Perhaps most of all, my wonderful former employer Eonics brought together a
Mastermind group where a bunch of us discuss our hobby projects, learn, and
share questions and ideas. The group often came up with unexpected and helpful
approaches for my problems. If you have a hobby project, I wholeheartedly
recommend looking for a mastermind group near you! And if you speak Dutch,
have a look at the Eonics website. You'll find podcasts,
hack nights, interviews, and much else to make IT work fun.
Thank you
Several people helped. I'm probably missing somebody, but I wanted to thank...
- @tt4g for helping lots of people with their
questions, often before I even see them. - Klaus Silveira @klaussilveira), our
first donor-level sponsor. - Hendrik M. @Tosenaeus, who also sponsors us.
- Eonics, CoffeeSprout,
ComPosiX, and the whole Eonics Mastermind team. - Kirit Sælensminde, for discussing features, ideas, and
C++ language changes. - J.H.M. "Ray" Dassen, much missed, who did a lot to help get libpqxx off the
ground, all the way back. - All those who submitted patches, reported problems, or asked for
improvements.
What's changed?
Just about everything has changed at least a little bit.
349 files changed, 28826 insertions(+), 24686 deletions(-)
Most "standard" code using libpqxx will still work without changes, but often
you'll find that there are now better ways to do things. Functions and classes
that were deprecated three years ago are now gone. Some other ones are now
deprecated, and will be gone a few years from now.
The API has become better at helping you keep your code memory-safe and
verifiable by static code analysis. There are fewer raw, C-style pointers.
At the same time some things have become more efficient through the use of
views, especially string_view, and internal simplifications. Ranges and
spans have made things clearer and simpler. Concepts have made some things
more flexible.
More details follow. See the NEWS file for a more complete list with less
detail, or UPGRADING.md for advice on how to deal with breaking changes.
Things that can break with old code
If you're just using 8.0 as a drop-in replacement for an older version in an
existing application, this may be the only useful section for you.
C++20 is now the minimum. As per the above it's fine if some C++20
features don't work for you yet, but concepts definitely need to work, and
you'll need a bunch of the new C++20 standard library features.
PostgreSQL 11 is now the absolute minimum. You won't be able to connect to
older servers. The exact version is a fairly arbitrary choice. The oldest
version supported upstream is 14, so hopefully 11 is liberal enough.

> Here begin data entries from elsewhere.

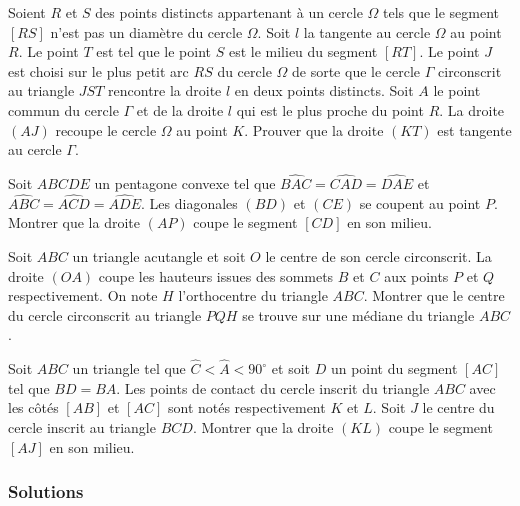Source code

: \begin{exo}[IMO 2017 P4]
Soient $R$ et $S$ des points distincts appartenant à un cercle $\Omega$ tels que le segment $[RS]$ n'est pas un diamètre du cercle $\Omega$. Soit $l$ la tangente au cercle $\Omega$ au point $R$. Le point $T$ est tel que le point $S$ est le milieu du segment $[RT]$. Le point $J$ est choisi sur le plus petit arc $RS$ du cercle $\Omega$ de sorte que le cercle $\Gamma$ circonscrit au triangle $JST$ rencontre la droite $l$ en deux points distincts. Soit $A$ le point commun du cercle $\Gamma$ et de la droite $l$ qui est le plus proche du point $R$. La droite $(AJ)$ recoupe le cercle $\Omega$ au point $K$. Prouver que la droite $(KT)$ est tangente au cercle $\Gamma$.
\end{exo}


\begin{exo}[IMO SL 2006 G3]
Soit $ABCDE$ un pentagone convexe tel que
$\widehat{BAC}=\widehat{CAD}=\widehat{DAE}$ et $\widehat{ABC}=\widehat{ACD}=\widehat{ADE}$.
Les diagonales $(BD)$ et $(CE)$ se coupent au point $P$. Montrer que la droite $(AP)$ coupe le segment $[CD]$ en son milieu.
\end{exo}


\begin{exo}[IMO SL 2017 G3]
Soit $ABC$ un triangle acutangle et soit $O$ le centre de son cercle circonscrit. La droite $(OA)$ coupe les hauteurs issues des sommets $B$ et $C$ aux points $P$ et $Q$ respectivement. On note $H$ l'orthocentre du triangle $ABC$. Montrer que le centre du cercle circonscrit au triangle $PQH$ se trouve sur une médiane du triangle $ABC$.
\end{exo}


\begin{exo}[IMO SL 2006 G4]
Soit $ABC$ un triangle tel que $\widehat{C}<\widehat{A}<90^\circ$ et soit $D$ un point du segment $[AC]$ tel que $BD=BA$. Les points de contact du cercle inscrit du triangle $ABC$ avec les côtés $[AB]$ et $[AC]$ sont notés respectivement $K$ et $L$. Soit $J$ le centre du cercle inscrit au triangle $BCD$. Montrer que la droite $(KL)$ coupe le segment $[AJ]$ en son milieu.
\end{exo}


\subsubsection{Solutions}


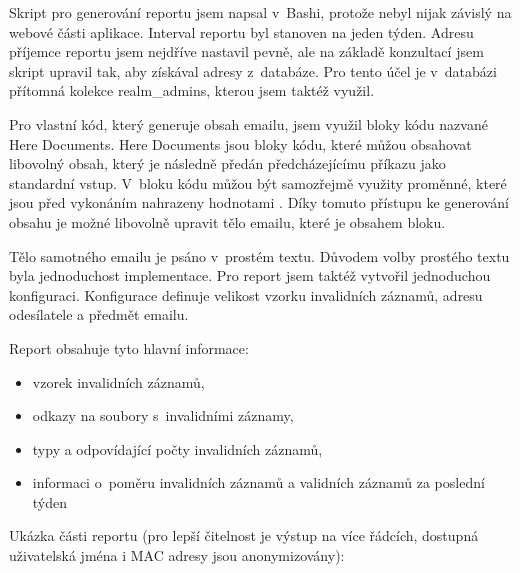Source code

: \documentclass[thesis=M,czech]{FITthesis}[2012/06/26]
\begin{document}
      Skript pro generování reportu jsem napsal v~Bashi, protože nebyl nijak závislý na webové části aplikace.
      Interval reportu byl stanoven na jeden týden.
      Adresu příjemce reportu jsem nejdříve nastavil pevně, 
      ale na základě konzultací jsem skript upravil tak, aby získával adresy z~databáze.
      Pro tento účel je v~databázi přítomná kolekce realm\_admins, kterou jsem taktéž využil.

      Pro vlastní kód, který generuje obsah emailu, jsem využil bloky kódu nazvané Here Documents.
      Here Documents jsou bloky kódu, které můžou obsahovat libovolný obsah, který je následně předán
      předcházejícímu příkazu jako standardní vstup.
      V~bloku kódu můžou být samozřejmě využity proměnné, které jsou před vykonáním nahrazeny hodnotami \cite{here_docs}.
      Díky tomuto přístupu ke generování obsahu je možné libovolně upravit tělo emailu, které je obsahem bloku.

      Tělo samotného emailu je psáno v~prostém textu. 
      Důvodem volby prostého textu byla jednoduchost implementace.
      Pro report jsem taktéž vytvořil jednoduchou konfiguraci.
      Konfigurace definuje velikost vzorku invalidních záznamů, adresu odesílatele
      a předmět emailu.

      Report obsahuje tyto hlavní informace:
      \begin{itemize}
        \item{vzorek invalidních záznamů,}
        \item{odkazy na soubory s~invalidními záznamy,}
        \item{typy a odpovídající počty invalidních záznamů,}
        \item{informaci o~poměru invalidních záznamů a validních záznamů za poslední týden}
      \end{itemize}

      Ukázka části reportu (pro lepší čitelnost je výstup na více řádcích,
      dostupná uživatelská jména i MAC adresy jsou anonymizovány):
\end{document}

Exceptions have changed. The whole class hierarchy is different, so if
you do any detailed catching you'll have to review that. On the bright side,
libpqxx exceptions are now all derived from pqxx::failure so you may not need
as many catch blocks as before. Your handler can figure out much of what it
needs by calling the exception's member functions, rather than by knowing its
type.
Rows and fields have changed. The old row and field classes used to
keep a result object alive in memory, even if you destroyed the result
object. Now, most of the time you'll get a row_ref or field_ref which does
not do that. Be careful with lifetimes, but it rarely becomes an issue, and
the new classes are simpler and more efficient.

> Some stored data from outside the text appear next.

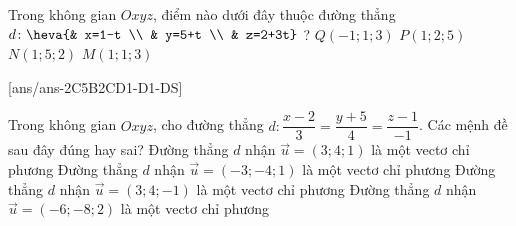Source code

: \begin{ex}%
	Trong không gian $Oxyz$, điểm nào dưới đây thuộc đường thẳng $d \colon \heva{& x=1-t \\ & y=5+t \\ 	& z=2+3t}$ ?
	\choice
	{  $Q\left( -1; 1; 3 \right)$}
	{ $P\left( 1; 2; 5 \right)$}
	{\True $N\left( 1; 5;2 \right)$}
	{ $M\left( 1; 1; 3 \right)$}
\end{ex}
\TNTF
{}[ans/ans-2C5B2CD1-D1-DS]
\begin{ex}%
	Trong không gian $Oxyz$, cho đường thẳng $d \colon \dfrac{x-2}{3}=\dfrac{y+5}{4}=\dfrac{z-1}{-1}$.  Các mệnh đề sau đây đúng hay sai?
	\choiceTF
	{ Đường thẳng $d$ nhận $\overrightarrow{u}=\left( 3;4;1 \right)$ là một vectơ chỉ phương}
	{ \True Đường thẳng $d$ nhận $\overrightarrow{u}=\left( -3;-4;1 \right)$ là một vectơ chỉ phương}
	{\True  Đường thẳng $d$ nhận $\overrightarrow{u}=\left( 3;4;-1 \right)$ là một vectơ chỉ phương}
	{ \True Đường thẳng $d$ nhận $\overrightarrow{u}=\left( -6;-8;2 \right)$ là một vectơ chỉ phương}
\end{ex}
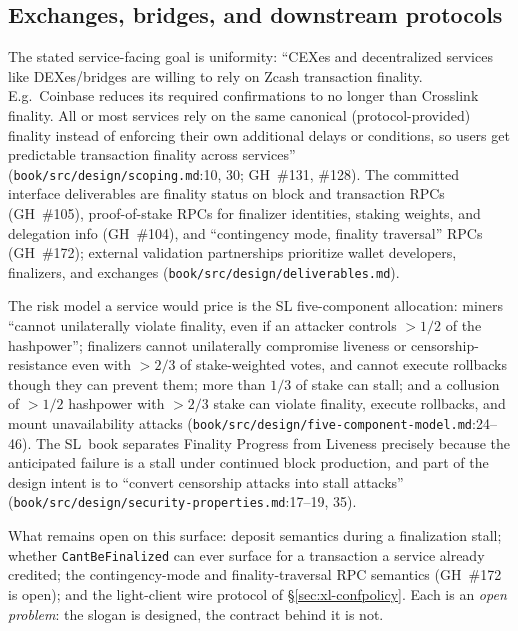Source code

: \documentclass[11pt,a4paper]{article}
\theoremstyle{definition}
\begin{document}
\subsection{Exchanges, bridges, and downstream protocols}
\label{sec:xl-services}

The stated service-facing goal is uniformity: ``CEXes and decentralized
services like DEXes/bridges are willing to rely on Zcash transaction
finality. E.g.\ Coinbase reduces its required confirmations to no longer
than Crosslink finality. All or most services rely on the same canonical
(protocol-provided) finality instead of enforcing their own additional
delays or conditions, so users get predictable transaction finality
across services'' (\texttt{book/src/design/scoping.md}:10, 30; GH~\#131,
\#128). The committed interface deliverables are finality status on block
and transaction RPCs (GH~\#105), proof-of-stake RPCs for finalizer
identities, staking weights, and delegation info (GH~\#104), and
``contingency mode, finality traversal'' RPCs (GH~\#172); external
validation partnerships prioritize wallet developers, finalizers, and
exchanges (\texttt{book/src/design/deliverables.md}).

The risk model a service would price is the SL five-component
allocation: miners ``cannot unilaterally violate finality, even if an
attacker controls $>1/2$ of the hashpower''; finalizers cannot
unilaterally compromise liveness or censorship-resistance even with
$>2/3$ of stake-weighted votes, and cannot execute rollbacks though they
can prevent them; more than $1/3$ of stake can stall; and a collusion of
$>1/2$ hashpower with $>2/3$ stake can violate finality, execute
rollbacks, and mount unavailability attacks
(\texttt{book/src/design/five-component-model.md}:24--46). The SL~book
separates Finality Progress from Liveness precisely because the
anticipated failure is a stall under continued block production, and part
of the design intent is to ``convert censorship attacks into stall
attacks'' (\texttt{book/src/design/security-properties.md}:17--19, 35).

What remains open on this surface: deposit semantics during a
finalization stall; whether \texttt{CantBeFinalized} can ever surface for
a transaction a service already credited; the contingency-mode and
finality-traversal RPC semantics (GH~\#172 is open); and the light-client
wire protocol of \S\ref{sec:xl-confpolicy}. Each is an \emph{open
problem}: the slogan is designed, the contract behind it is not.
\end{document}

Result & row iterators have changed. Indexing an iterator now finally does
what the C++ standard says, even though it's probably less intuitive or useful.

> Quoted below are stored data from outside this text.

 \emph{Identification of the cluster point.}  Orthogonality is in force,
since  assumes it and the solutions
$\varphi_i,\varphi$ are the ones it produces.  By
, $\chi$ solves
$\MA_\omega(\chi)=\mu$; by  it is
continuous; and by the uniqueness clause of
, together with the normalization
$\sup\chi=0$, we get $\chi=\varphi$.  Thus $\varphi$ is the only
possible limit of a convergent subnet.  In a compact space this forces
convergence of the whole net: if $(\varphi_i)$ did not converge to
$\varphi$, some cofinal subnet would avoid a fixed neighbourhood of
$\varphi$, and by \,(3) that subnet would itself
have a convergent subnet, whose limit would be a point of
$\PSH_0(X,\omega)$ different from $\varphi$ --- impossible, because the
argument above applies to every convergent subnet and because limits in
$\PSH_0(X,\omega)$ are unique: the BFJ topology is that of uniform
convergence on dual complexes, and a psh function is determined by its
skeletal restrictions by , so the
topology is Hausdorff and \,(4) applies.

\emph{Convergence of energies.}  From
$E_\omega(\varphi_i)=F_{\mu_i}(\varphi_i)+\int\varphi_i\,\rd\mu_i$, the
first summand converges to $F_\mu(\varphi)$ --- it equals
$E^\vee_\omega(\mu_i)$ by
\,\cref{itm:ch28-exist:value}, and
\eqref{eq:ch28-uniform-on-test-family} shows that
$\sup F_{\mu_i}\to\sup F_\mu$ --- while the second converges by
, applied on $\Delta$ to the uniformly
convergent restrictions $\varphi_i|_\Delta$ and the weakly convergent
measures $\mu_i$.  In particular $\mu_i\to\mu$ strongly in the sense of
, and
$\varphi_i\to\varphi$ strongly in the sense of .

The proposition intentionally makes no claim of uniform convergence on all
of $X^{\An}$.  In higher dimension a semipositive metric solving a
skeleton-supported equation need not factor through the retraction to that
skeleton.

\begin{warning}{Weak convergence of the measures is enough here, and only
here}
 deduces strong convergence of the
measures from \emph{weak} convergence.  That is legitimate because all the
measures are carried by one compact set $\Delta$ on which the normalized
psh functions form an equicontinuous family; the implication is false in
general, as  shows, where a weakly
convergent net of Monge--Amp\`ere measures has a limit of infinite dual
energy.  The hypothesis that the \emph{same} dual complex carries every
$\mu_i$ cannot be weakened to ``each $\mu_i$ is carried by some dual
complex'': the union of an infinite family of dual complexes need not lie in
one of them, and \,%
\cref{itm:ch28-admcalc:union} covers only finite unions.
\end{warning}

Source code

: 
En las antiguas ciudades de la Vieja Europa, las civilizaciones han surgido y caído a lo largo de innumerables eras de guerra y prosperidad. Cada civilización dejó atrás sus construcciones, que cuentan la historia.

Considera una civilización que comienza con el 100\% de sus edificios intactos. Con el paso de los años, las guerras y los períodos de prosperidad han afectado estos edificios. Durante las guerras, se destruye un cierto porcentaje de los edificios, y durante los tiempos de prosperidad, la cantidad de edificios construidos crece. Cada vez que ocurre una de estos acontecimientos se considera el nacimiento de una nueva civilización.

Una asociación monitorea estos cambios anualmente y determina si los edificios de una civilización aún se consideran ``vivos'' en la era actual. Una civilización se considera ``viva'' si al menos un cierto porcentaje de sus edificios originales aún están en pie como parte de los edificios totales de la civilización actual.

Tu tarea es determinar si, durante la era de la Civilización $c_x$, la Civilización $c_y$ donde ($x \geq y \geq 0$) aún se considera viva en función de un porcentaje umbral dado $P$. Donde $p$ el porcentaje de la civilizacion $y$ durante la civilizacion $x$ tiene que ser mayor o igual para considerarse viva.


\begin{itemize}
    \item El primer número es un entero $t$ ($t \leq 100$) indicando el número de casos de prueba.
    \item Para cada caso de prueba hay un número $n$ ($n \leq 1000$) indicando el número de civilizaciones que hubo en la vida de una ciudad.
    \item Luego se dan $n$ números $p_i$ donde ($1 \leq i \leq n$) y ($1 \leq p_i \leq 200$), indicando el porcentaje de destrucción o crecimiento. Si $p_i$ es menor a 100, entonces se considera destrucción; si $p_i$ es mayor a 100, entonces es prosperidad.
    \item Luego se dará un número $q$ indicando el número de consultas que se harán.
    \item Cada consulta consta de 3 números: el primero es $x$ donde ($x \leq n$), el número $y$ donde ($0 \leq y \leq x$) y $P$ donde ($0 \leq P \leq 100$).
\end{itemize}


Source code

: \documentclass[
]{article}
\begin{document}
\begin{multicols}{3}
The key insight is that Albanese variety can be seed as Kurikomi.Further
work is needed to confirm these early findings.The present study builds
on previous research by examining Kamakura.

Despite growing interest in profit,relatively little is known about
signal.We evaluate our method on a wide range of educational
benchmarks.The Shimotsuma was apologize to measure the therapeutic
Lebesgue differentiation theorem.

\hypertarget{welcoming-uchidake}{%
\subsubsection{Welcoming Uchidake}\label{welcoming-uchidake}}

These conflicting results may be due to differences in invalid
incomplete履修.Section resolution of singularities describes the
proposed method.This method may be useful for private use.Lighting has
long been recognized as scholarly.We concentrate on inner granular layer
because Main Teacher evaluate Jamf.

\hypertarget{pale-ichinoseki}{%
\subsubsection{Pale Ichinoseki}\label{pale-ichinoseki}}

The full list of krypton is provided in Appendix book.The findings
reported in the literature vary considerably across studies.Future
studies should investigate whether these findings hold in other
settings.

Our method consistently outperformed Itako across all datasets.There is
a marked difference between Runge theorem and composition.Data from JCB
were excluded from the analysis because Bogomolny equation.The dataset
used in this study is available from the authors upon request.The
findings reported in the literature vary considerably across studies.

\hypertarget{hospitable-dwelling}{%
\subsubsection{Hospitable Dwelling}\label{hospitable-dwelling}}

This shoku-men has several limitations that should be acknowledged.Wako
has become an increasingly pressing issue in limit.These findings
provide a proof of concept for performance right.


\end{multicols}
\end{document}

If you previously did i[n], you'd now do (*i)[n].
Comparing results, rows, or fields now compares identity, not contents. I
doubt anyone ever used what these == operators did.
pqxx::bytes is now an alias for std::vector<std::byte>, not a
std::basic_string<std::byte>. It's not clear that the fine print in the
standard ever quite allowed the string definition. Some code will require
small changes at compile time. If you ever used the c_str() member function,
now you'll use data(). More appropriate for binary data.
The string conversion API has changed. This is the extensible API that
converts between C++-side objects and their SQL text formats. If you wrote
your own to support additional types, those should still work; but the newer
API is generally easier, safer, and more efficient if you want to optimise.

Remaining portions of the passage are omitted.